Once, I remember being lost with my family on a trailless peak. As darkness fell, we decided to bivouac. That night, we stayed warm by sharing the one tarp we had; we nestled together like spoons, my mother, my father, my two sisters and I.
But the act of kindness I remember most vividly came from the sort of sharing that involved self-sacrifice. I remember a Helderberg Ski Club trip led by Bob Campbell. He had a simple rule: Stay together.
A group of us were skiing in the Adirondacks. We had skins on our skis that would help grip the snow as we climbed to Marcy Dam from Heart Lake. The same skins would flatten in the other direction as we headed downhill, allowing us to glide.
I slipped by the edge of a brook, breaking through the ice, getting one of my skins wet as well as one of my mittens. The skin was useless now — an icy runner rather than an aid. And my hand was cold to the point of numbness.

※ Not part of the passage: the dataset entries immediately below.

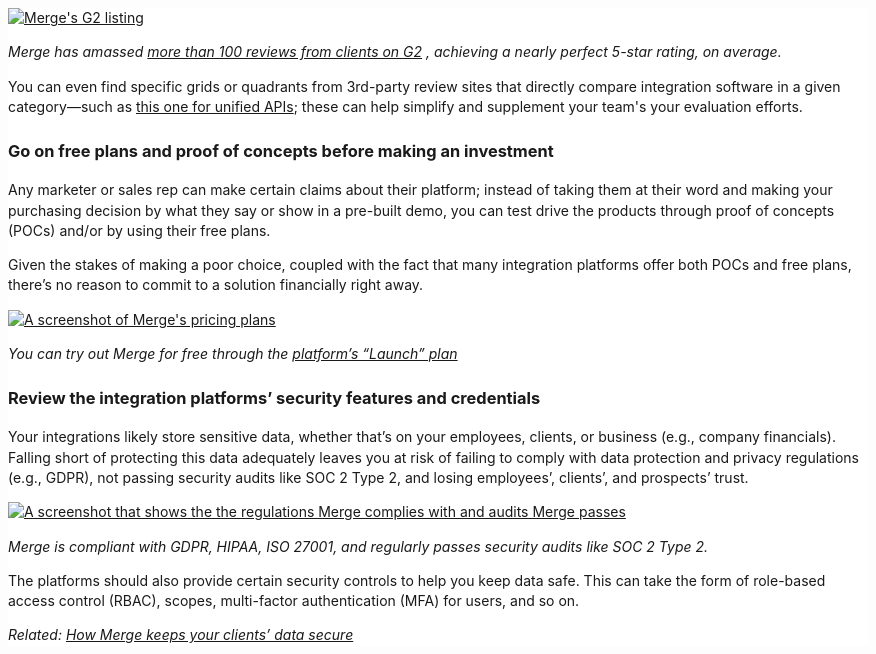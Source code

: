 [![Merge's G2 listing](https://cdn.prod.website-files.com/62796ab9647626cbab663f42/65cbe5a52a2fd4c5e70b9554_Screenshot%202024-02-13%20at%204.56.41%E2%80%AFPM.webp)](https://cdn.prod.website-files.com/62796ab9647626cbab663f42/65cbe5a52a2fd4c5e70b9554_Screenshot%202024-02-13%20at%204.56.41%E2%80%AFPM.webp)

_Merge has amassed_ [_more than 100 reviews from clients on G2_](https://www.g2.com/products/merge/reviews#reviews) _, achieving a nearly perfect 5-star rating, on average._

You can even find specific grids or quadrants from 3rd-party review sites that directly compare integration software in a given category—such as [this one for unified APIs](https://www.g2.com/categories/unified-apis#grid); these can help simplify and supplement your team's your evaluation efforts.

### **Go on free plans and proof of concepts before making an investment**

Any marketer or sales rep can make certain claims about their platform; instead of taking them at their word and making your purchasing decision by what they say or show in a pre-built demo, you can test drive the products through proof of concepts (POCs) and/or by using their free plans.

Given the stakes of making a poor choice, coupled with the fact that many integration platforms offer both POCs and free plans, there’s no reason to commit to a solution financially right away.

[![A screenshot of Merge's pricing plans](https://cdn.prod.website-files.com/62796ab9647626cbab663f42/65cbe2685f48ad17b97fd459_ae6O_fSBM2-gxqBhoPtmM3_Ax1F8KZ3UELBsUGcGCJmQSHvSQAG_kpEHRQk8t-2xYW5CU6kDiHWMOyDUx9LmpJS6FNbqX9eWJf_FMp31o7Nk2SGCjDybioamtOaSGQimTpDyK1xzRZlm5aJlOJ0EZgw.webp)](https://cdn.prod.website-files.com/62796ab9647626cbab663f42/65cbe2685f48ad17b97fd459_ae6O_fSBM2-gxqBhoPtmM3_Ax1F8KZ3UELBsUGcGCJmQSHvSQAG_kpEHRQk8t-2xYW5CU6kDiHWMOyDUx9LmpJS6FNbqX9eWJf_FMp31o7Nk2SGCjDybioamtOaSGQimTpDyK1xzRZlm5aJlOJ0EZgw.webp)

_You can try out Merge for free through the_ [_platform’s “Launch” plan_](https://www.merge.dev/pricing)

### **Review the integration platforms’ security features and credentials**

Your integrations likely store sensitive data, whether that’s on your employees, clients, or business (e.g., company financials). Falling short of protecting this data adequately leaves you at risk of failing to comply with data protection and privacy regulations (e.g., GDPR), not passing security audits like SOC 2 Type 2, and losing employees’, clients’, and prospects’ trust.

[![A screenshot that shows the the regulations Merge complies with and audits Merge passes](https://cdn.prod.website-files.com/62796ab9647626cbab663f42/65cbe268dce6b7176a7aa431_I5Xv1J2NxunwKQPeIpN8puh85a1Lz_ftC5VTFW3l-rhhe2h40NfU7UsE9o6nElrD-JKztNEUJ1oe7Pr-NWzf3Zie64ljaIkZi8rjtyK33ySACr7deE4Cf32neAXaSKLYVO0HRcA5c7D6T8O0FwribRM.webp)](https://cdn.prod.website-files.com/62796ab9647626cbab663f42/65cbe268dce6b7176a7aa431_I5Xv1J2NxunwKQPeIpN8puh85a1Lz_ftC5VTFW3l-rhhe2h40NfU7UsE9o6nElrD-JKztNEUJ1oe7Pr-NWzf3Zie64ljaIkZi8rjtyK33ySACr7deE4Cf32neAXaSKLYVO0HRcA5c7D6T8O0FwribRM.webp)

_Merge is compliant with GDPR, HIPAA, ISO 27001, and regularly passes security audits like SOC 2 Type 2._

The platforms should also provide certain security controls to help you keep data safe. This can take the form of role-based access control (RBAC), scopes, multi-factor authentication (MFA) for users, and so on.

_Related:_ [_How Merge keeps your clients’ data secure_](https://www.merge.dev/blog/how-merge-keeps-your-clients-data-safe)
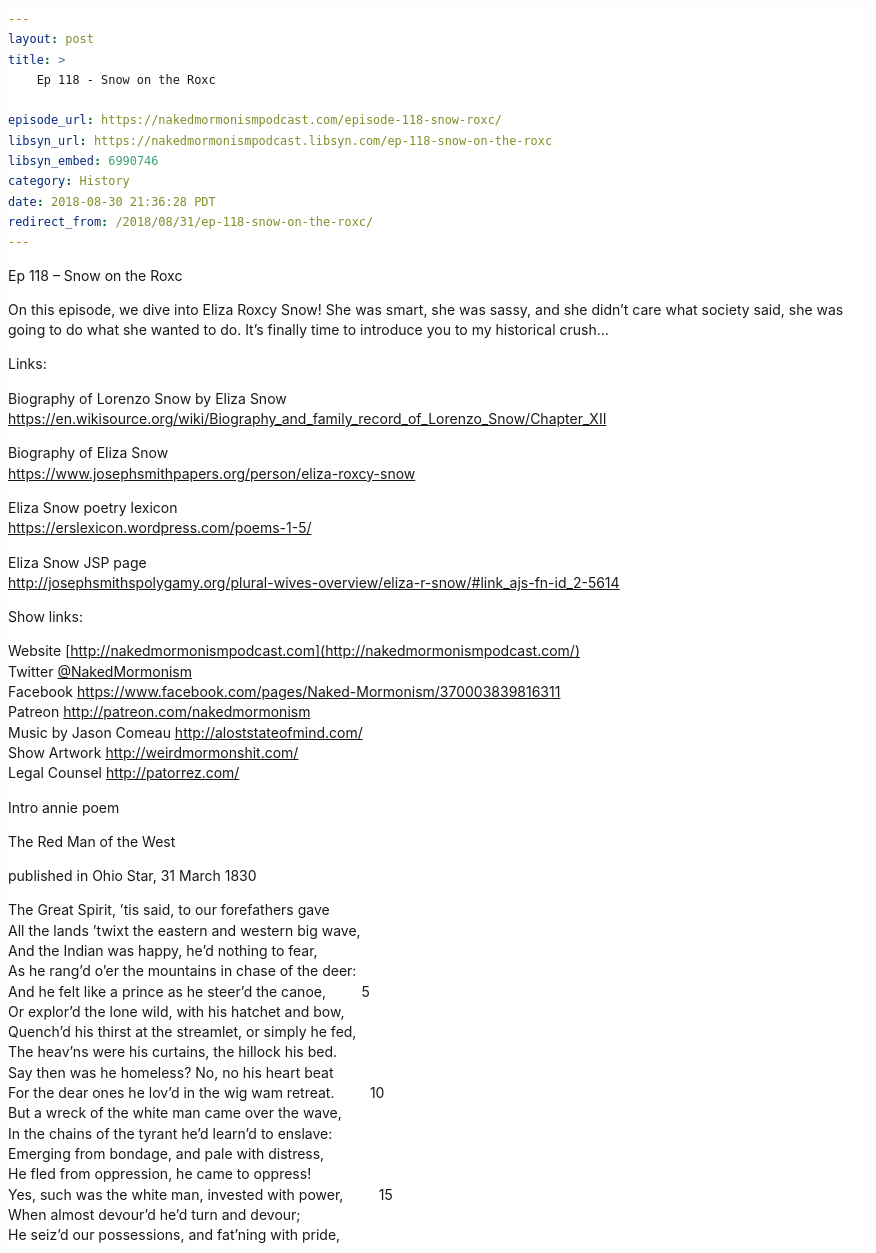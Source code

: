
 ```yaml
---
layout: post
title: >
    Ep 118 - Snow on the Roxc

episode_url: https://nakedmormonismpodcast.com/episode-118-snow-roxc/
libsyn_url: https://nakedmormonismpodcast.libsyn.com/ep-118-snow-on-the-roxc
libsyn_embed: 6990746
category: History
date: 2018-08-30 21:36:28 PDT
redirect_from: /2018/08/31/ep-118-snow-on-the-roxc/
---
```


Ep 118 – Snow on the Roxc

On this episode, we dive into Eliza Roxcy Snow\! She was smart, she was
sassy, and she didn’t care what society said, she was going to do what
she wanted to do. It’s finally time to introduce you to my historical
crush…

Links:

Biography of Lorenzo Snow by Eliza Snow  
<https://en.wikisource.org/wiki/Biography_and_family_record_of_Lorenzo_Snow/Chapter_XII>

Biography of Eliza Snow  
<https://www.josephsmithpapers.org/person/eliza-roxcy-snow>

Eliza Snow poetry lexicon  
<https://erslexicon.wordpress.com/poems-1-5/>

Eliza Snow JSP page  
<http://josephsmithspolygamy.org/plural-wives-overview/eliza-r-snow/#link_ajs-fn-id_2-5614>

Show links:

Website [http://nakedmormonismpodcast.com](http://nakedmormonismpodcast.com/)  
Twitter [@NakedMormonism](https://twitter.com/NakedMormonism)  
Facebook <https://www.facebook.com/pages/Naked-Mormonism/370003839816311>  
Patreon <http://patreon.com/nakedmormonism>  
Music by Jason Comeau <http://aloststateofmind.com/>  
Show Artwork <http://weirdmormonshit.com/>  
Legal Counsel <http://patorrez.com/>

Intro annie poem

The Red Man of the West

published in Ohio Star, 31 March 1830

The Great Spirit, ’tis said, to our forefathers gave  
All the lands ’twixt the eastern and western big wave,  
And the Indian was happy, he’d nothing to fear,  
As he rang’d o’er the mountains in chase of the deer:  
And he felt like a prince as he steer’d the canoe,         5  
Or explor’d the lone wild, with his hatchet and bow,  
Quench’d his thirst at the streamlet, or simply he fed,  
The heav’ns were his curtains, the hillock his bed.  
Say then was he homeless? No, no his heart beat  
For the dear ones he lov’d in the wig wam retreat.         10  
But a wreck of the white man came over the wave,  
In the chains of the tyrant he’d learn’d to enslave:  
Emerging from bondage, and pale with distress,  
He fled from oppression, he came to oppress\!  
Yes, such was the white man, invested with power,         15  
When almost devour’d he’d turn and devour;  
He seiz’d our possessions, and fat’ning with pride,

I began to feel desperate and hopeless as I struggled to keep up.
Bob Campbell noticed my plight and, without a word, he took off his own mitten and gave it to me. It was warm. He waved away my feeble protestations, then replaced my worthless skin with his own.
He sacrificed his own well-being for mine. When I objected, he said only, “We all stay together.” Now he would be cold, and behind, and hopeless, I worried. But, no.
A strong man, he was unfazed. He moved me to the head of the line, and skied right behind me. I felt the kind of euphoria people describe when they’ve witnessed a miracle. I surged on with new purpose, and have never forgotten his generosity. I have looked for chances to repay it in kind; I am still searching.
I am thankful for these lessons to this day and hope to live by them as long as I am able.